Devant le centre commercial, le sujet reste sur toutes les lèvres: de nombreux habitants en ont marre et rêvent de retrouver leur quartier d’antan. «Avant, il n’y avait même pas un papier par terre. Mais la situation actuelle est une honte. Parfois, je crains d’aller dans le parking à cause des groupes de jeunes. Il faut prendre des mesures maintenant!», s’exclame Brigitte, dont la mère de 88 ans habite dans la cité. «Installer des caméras serait une bonne chose pour rassurer tout le quartier et éviter de nouveaux drames», renchérit Wolfgang, un retraité qui vit ici depuis 1968. Pour lui, la fermeture temporaire de certains espaces et l’engagement de nouveaux policiers municipaux seraient également positifs. «Cela ramènerait le calme», espère-t-il. La plupart des riverains croisés, affirment avoir assisté à des départs de feux ces dernières années, parfois allumés par des jeunes. «Il faut encore attendre les conclusions des enquêtes. Mais si cet incendie meurtrier a été allumé par des gamins, ils devront vivre avec ça sur la conscience toute leur vie», regrette Magdalena, une habitante de 30 ans qui envisage de quitter le quartier. «J’ai peur d’être un jour coincée dans mon appartement», témoigne-t-elle.

Ramener le calme

Pour faire face à cette situation intenable, plusieurs élus souhaitent des mesures pour tenter de rassurer la population. C’est notamment le cas du député indépendant Nicolas Aubert, qui fait partie de ceux qui ont poussé en faveur d’une réunion extraordinaire du conseil municipal. «J’attends du conseil administratif qu’il prenne de vraies décisions!», martèle l’élu.

En plus de déployer de nombreuses caméras sur le territoire communal, le député propose la création de nouveaux espaces pour les poubelles en dehors des immeubles, ou encore la condamnation temporaire des caves, le temps que la situation se calme. «Je pense que les habitants sont prêts à l’accepter», plaide-t-il. Enfin, Nicolas Aubert demande un renforcement de la présence policière. «Nous avons besoin d’une poste de police municipale au Lignon! 8000 personnes habitent ici et il n’y a même pas un poste. On ne voit ça nulle part ailleurs en Suisse.»

Dispositif sécuritaire

Même son de cloche à l’UDC et au MCG, qui ont tous les deux publié des communiqués de presse jeudi dernier pour demander du changement. Dans le viseur des deux formations politiques, une approche jugée trop sociale de la mairie. «Depuis des années, le MCG demande que des mesures soient prises pour renforcer le dispositif sécuritaire à Vernier», rappelle notamment le texte. Contacté, le député verniolan Thierry Cerutti estime que le système des correspondants de nuit ne saurait se substituer à l’action des agents municipaux. «Nous déplorons la fermeture du poste du Lignon. Les correspondants de nuit n’ont pas de prérogative répressive. Lorsqu’ils font leurs rondes, les jeunes les envoient souvent bouler. Ce qui est moins évident avec la police municipale.» Solution? Le retour d’un poste au sein du centre commercial. «Les antennes sont très importantes. Elles permettent de marquer la présence de l’autorité et donner ainsi le sentiment que nous sommes présents sur le territoire».

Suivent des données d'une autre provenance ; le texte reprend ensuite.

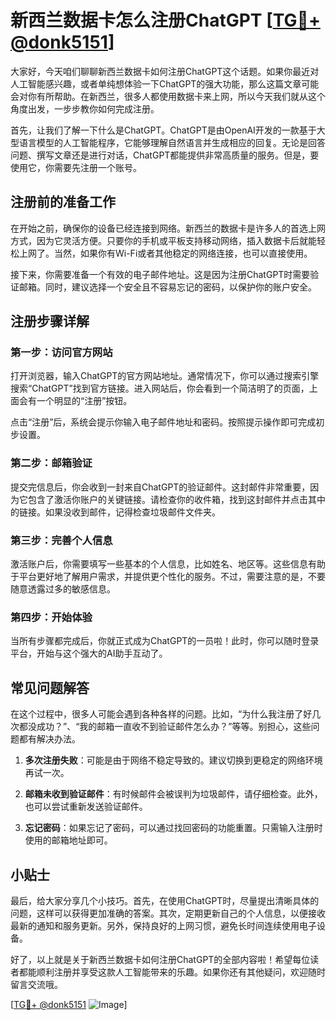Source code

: # 新西兰数据卡怎么注册ChatGPT [[TG💪+ @donk5151](https://t.me/s/donk5151)]

大家好，今天咱们聊聊新西兰数据卡如何注册ChatGPT这个话题。如果你最近对人工智能感兴趣，或者单纯想体验一下ChatGPT的强大功能，那么这篇文章可能会对你有所帮助。在新西兰，很多人都使用数据卡来上网，所以今天我们就从这个角度出发，一步步教你如何完成注册。

首先，让我们了解一下什么是ChatGPT。ChatGPT是由OpenAI开发的一款基于大型语言模型的人工智能程序，它能够理解自然语言并生成相应的回复。无论是回答问题、撰写文章还是进行对话，ChatGPT都能提供非常高质量的服务。但是，要使用它，你需要先注册一个账号。

## 注册前的准备工作

在开始之前，确保你的设备已经连接到网络。新西兰的数据卡是许多人的首选上网方式，因为它灵活方便。只要你的手机或平板支持移动网络，插入数据卡后就能轻松上网了。当然，如果你有Wi-Fi或者其他稳定的网络连接，也可以直接使用。

接下来，你需要准备一个有效的电子邮件地址。这是因为注册ChatGPT时需要验证邮箱。同时，建议选择一个安全且不容易忘记的密码，以保护你的账户安全。

## 注册步骤详解

### 第一步：访问官方网站

打开浏览器，输入ChatGPT的官方网站地址。通常情况下，你可以通过搜索引擎搜索“ChatGPT”找到官方链接。进入网站后，你会看到一个简洁明了的页面，上面会有一个明显的“注册”按钮。

点击“注册”后，系统会提示你输入电子邮件地址和密码。按照提示操作即可完成初步设置。

### 第二步：邮箱验证

提交完信息后，你会收到一封来自ChatGPT的验证邮件。这封邮件非常重要，因为它包含了激活你账户的关键链接。请检查你的收件箱，找到这封邮件并点击其中的链接。如果没收到邮件，记得检查垃圾邮件文件夹。

### 第三步：完善个人信息

激活账户后，你需要填写一些基本的个人信息，比如姓名、地区等。这些信息有助于平台更好地了解用户需求，并提供更个性化的服务。不过，需要注意的是，不要随意透露过多的敏感信息。

### 第四步：开始体验

当所有步骤都完成后，你就正式成为ChatGPT的一员啦！此时，你可以随时登录平台，开始与这个强大的AI助手互动了。

## 常见问题解答

在这个过程中，很多人可能会遇到各种各样的问题。比如，“为什么我注册了好几次都没成功？”、“我的邮箱一直收不到验证邮件怎么办？”等等。别担心，这些问题都有解决办法。

1. **多次注册失败**：可能是由于网络不稳定导致的。建议切换到更稳定的网络环境再试一次。
   
2. **邮箱未收到验证邮件**：有时候邮件会被误判为垃圾邮件，请仔细检查。此外，也可以尝试重新发送验证邮件。

3. **忘记密码**：如果忘记了密码，可以通过找回密码的功能重置。只需输入注册时使用的邮箱地址即可。

## 小贴士

最后，给大家分享几个小技巧。首先，在使用ChatGPT时，尽量提出清晰具体的问题，这样可以获得更加准确的答案。其次，定期更新自己的个人信息，以便接收最新的通知和服务更新。另外，保持良好的上网习惯，避免长时间连续使用电子设备。

好了，以上就是关于新西兰数据卡如何注册ChatGPT的全部内容啦！希望每位读者都能顺利注册并享受这款人工智能带来的乐趣。如果你还有其他疑问，欢迎随时留言交流哦。

[[TG💪+ @donk5151](https://t.me/s/donk5151) ![Image](https://i.postimg.cc/rwNCRYN7/Snipaste-2025-04-30-17-27-05.png)]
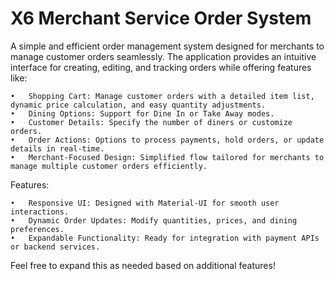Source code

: # X6 Merchant Service Order System

A simple and efficient order management system designed for merchants to manage customer orders seamlessly. The application provides an intuitive interface for creating, editing, and tracking orders while offering features like:

	•	Shopping Cart: Manage customer orders with a detailed item list, dynamic price calculation, and easy quantity adjustments.
	•	Dining Options: Support for Dine In or Take Away modes.
	•	Customer Details: Specify the number of diners or customize orders.
	•	Order Actions: Options to process payments, hold orders, or update details in real-time.
	•	Merchant-Focused Design: Simplified flow tailored for merchants to manage multiple customer orders efficiently.

Features:

	•	Responsive UI: Designed with Material-UI for smooth user interactions.
	•	Dynamic Order Updates: Modify quantities, prices, and dining preferences.
	•	Expandable Functionality: Ready for integration with payment APIs or backend services.

Feel free to expand this as needed based on additional features!
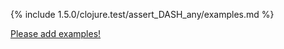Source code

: {% include 1.5.0/clojure.test/assert_DASH_any/examples.md %}

[Please add examples!](https://github.com/arrdem/grimoire/edit/master/_includes/1.6.0/clojure.test/assert_DASH_any/examples.md)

Une approche partagée par l’UDC, pour lequel d’autres solutions existent également. Notamment dans le cas de l’école des Ranches, dont le préau pourrait être fermé la nuit. Une motion a notamment été déposée en ce sens l’année dernière. «La proposition de motion est restée lettre morte, la majorité rose verte estimant que les préaux scolaires devaient, même la nuit, rester “des lieux de rencontre protégés“ pour des “jeunes qui refont le monde“, déplore le communiqué de presse.

Pas de coupes dans les effectifs de police municipale?

Interrogé sur les réactions du MCG et de UDC, quant aux effectifs de la police municipale et plus généralement à l’action des autorités exécutives, le conseiller administratif de Vernier Martin Staub, à la tête de la cohésion sociale, se défend. «Il est absolument faux de prétendre que le conseil administratif a opéré des coupes claires dans les effectifs de sa police municipale (lire encadré).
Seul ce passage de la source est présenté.